•
2022 Daegu
Hava kararmıştı. Eylül akşamlarından biri olduğu için serin bir rüzgar tenlere değiyor önce üşütüyor ardından hiçbir şey olmamış gibi çekip gidiyordu.
Kim Jisoo ensesinden boynuna damlayan terle derin bir nefes aldığında çantasının askısını parmaklarının arasına dolamış ellerini dizlerine yaslayıp omzunun üzerinden arkasına bakmıştı. Mahallenin en üstüne ailelerinin neden ev yaptığını yada tüm bu etrafındaki müstakik evlerin neden var olduğunu yıllarca sorgulamıştı. Neden yokuş yukarı her seferinde kan ter içinde çıkmak zorunda kalıyordu.
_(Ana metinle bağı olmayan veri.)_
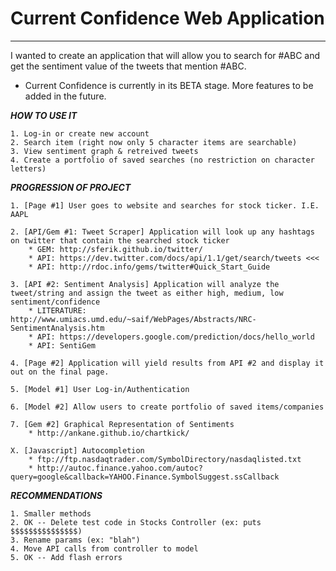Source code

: # Current Confidence Web Application
<hr>
I wanted to create an application that will allow you to search for #ABC and get the sentiment value of the tweets that mention #ABC.

* Current Confidence is currently in its BETA stage. More features to be added in the future.

***HOW TO USE IT***

	1. Log-in or create new account
	2. Search item (right now only 5 character items are searchable)
	3. View sentiment graph & retreived tweets
	4. Create a portfolio of saved searches (no restriction on character letters)

***PROGRESSION OF PROJECT***

	1. [Page #1] User goes to website and searches for stock ticker. I.E. AAPL

	2. [API/Gem #1: Tweet Scraper] Application will look up any hashtags on twitter that contain the searched stock ticker
		* GEM: http://sferik.github.io/twitter/
		* API: https://dev.twitter.com/docs/api/1.1/get/search/tweets <<<
		* API: http://rdoc.info/gems/twitter#Quick_Start_Guide

	3. [API #2: Sentiment Analysis] Application will analyze the tweet/string and assign the tweet as either high, medium, low sentiment/confidence
		* LITERATURE: http://www.umiacs.umd.edu/~saif/WebPages/Abstracts/NRC-SentimentAnalysis.htm
		* API: https://developers.google.com/prediction/docs/hello_world
		* API: SentiGem

	4. [Page #2] Application will yield results from API #2 and display it out on the final page.

	5. [Model #1] User Log-in/Authentication

	6. [Model #2] Allow users to create portfolio of saved items/companies

	7. [Gem #2] Graphical Representation of Sentiments
		* http://ankane.github.io/chartkick/

	X. [Javascript] Autocompletion
		* ftp://ftp.nasdaqtrader.com/SymbolDirectory/nasdaqlisted.txt
		* http://autoc.finance.yahoo.com/autoc?query=google&callback=YAHOO.Finance.SymbolSuggest.ssCallback




***RECOMMENDATIONS***

	1. Smaller methods
	2. OK -- Delete test code in Stocks Controller (ex: puts $$$$$$$$$$$$$$$)
	3. Rename params (ex: "blah")
	4. Move API calls from controller to model
	5. OK -- Add flash errors




<!--***RAILS***
	1. rails new current_confidence
	2. cd current_confidence $ subl .
	3. Gemfile: add the below gems @ the top of the file and then in the terminal: bundle install
		gem 'typhoeus'
		gem "twitter"
	4. rename index.html
	5. rails g controller sites
	6. routes.rb
		root to: "sites#index"
	7. sites_controller.rb
		def index
			# render inline: "Testing the render"
		end
	8. touch app/views/sites/index.html.erb
		<h1>Search For Stock Ticker</h1>
		<form method="post" action="/sites">
			<input type="text" placeholder="Type in Ticker">
			<input type="submit">
		</form>
	9. sites_controller.rb
		def index
		 #I can keep this empty
		end
	10. routes.rb
		post "/sites", to: "sites#search"
	11. sites_controller.rb
		def show
			@q = params[:q]
			Twitter.configure do |config|
			  config.consumer_key = 'C0PCtX0ro4wLKQyIhxkw'
			  config.consumer_secret = 'kHzF3UmXHMcEZV4B7K2LEB5jTyjw9XimwoiFMKl9c'
			  config.oauth_token = '1364699594-8WLNvPFBgpW2bw2jRWWB5hztJw4qzbWPOm4Tult'
			  config.oauth_token_secret = 'nMxW06tWdhDsKY3Kan3jLE7zEm7yMcOWAgn839CKd2k'
				@test1 = Twitter.search(@q, :lang => "en", :count => 3, :result_type => "recent").results
			end
		end
	12. touch app/views/sites/show.html.erb
	You searched for: <br><%= @q %><br><br>
	<% @test1.each do |tweet| %>
		<%= tweet.text %><br>
		<%= tweet.created_at %><br><br>
	<% end %>
	13. rails g model tweetter text:string created:datetime location:string
	…
	14. create user model for user authentication
	…
	15. rails g controller stocks
	16. rails g model stock & update migrate files to add schemas
		* t.string :tickersymbol
    	* t.string :company
    	* t.integer :user_id
		* This model should allow the users to save their favorite stock symbols and a description of the symbols/comany. A foreign key is needed to pair many symbols to one user (1 to many relationship).
	17. app/models/stock.rb >>> attr_accessible :tickersymbol, :company
	18. rake db:migrate
	19. edit routes

		get "/symbols", to: "symbols#index"

		#for getting a form to create a new ssymbol
		get "/symbols/new", to: "symbols#new", as: "new_ssymbol"
		# get "/hello/world/today", to: "symbols#index", as: "hello"

		get "/symbols/:blah", to: "symbols#show", as: "ssymbol"
		# get request for the edit form

		post "/symbols", to: "symbols#create"

		get "/symbols/:blah/edit", to: "symbols#edit", as:"edit_ssymbol"

		put "/symbols/:blah", to: "symbols#update"

		delete "/symbols/:blah", to: "symbols#destroy"
	20. touch app/views/stocks/index.html.erb
	21. edit symbols_controller
		def index
			@symbols = Ssymbol.all
			# render :index
		end

		def new
			@ssymbol = Ssymbol.new
		end

		def create
			# raise params
			# raise params[:ssymbol]
			new_ssymbol = Ssymbol.create(params[:ssymbol])
			redirect_to ssymbol_path(new_ssymbol.id)
			# redirect_to "/symbols/#{new_ssymbol.id}"
		end

		def show
			@ssymbol = Ssymbol.find(params[:blah])
		end

		def edit
			@ssymbol = Ssymbol.find(params[:blah])
		end

		def update
			found_ssymbol = Ssymbol.find(params[:blah])
			found_ssymbol.update_attributes(params[:ssymbol])
			redirect_to ssymbol_path(found_ssymbol)
		end

		def destroy
			# ssymbol.find(params[:blah]).destroy
			Ssymbol.delete(params[:blah])
			redirect_to symbols_path
		end
	22. edit /app/views/stocks/index.html.erb
		<%= link_to "Add Symbol", new_ssymbol_path %>
		<br>
		<% @symbols.each do |symb| %>
			<%= render "ssymbol", ssymbol: symb%>
		<% end %>
	23. touch app/views/stocks/new.html.erb
	24. touch app/views/stocks/_form.html.erb
	25 ...
-->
Küçükken cılız bedeni pek ağır olmadığından yazları bile güle oynaya çıkardı. Dondurmasını yalayarak koştuğu o günleri hatırladığında iç çekti. Terli bedeninin ıslattığı yumuşatıcı kokan tişörtleri her rüzgar estiğinde boynundan buram buram süzülürdü. Saçlarını her seferinde iki yandan bağlardı. Bademciğini alana kadar annesinden gizli dondurmasını bitirmeye çalışırdı. Ertesi gecesinde ateşler içinde inlerdi orası ayrı.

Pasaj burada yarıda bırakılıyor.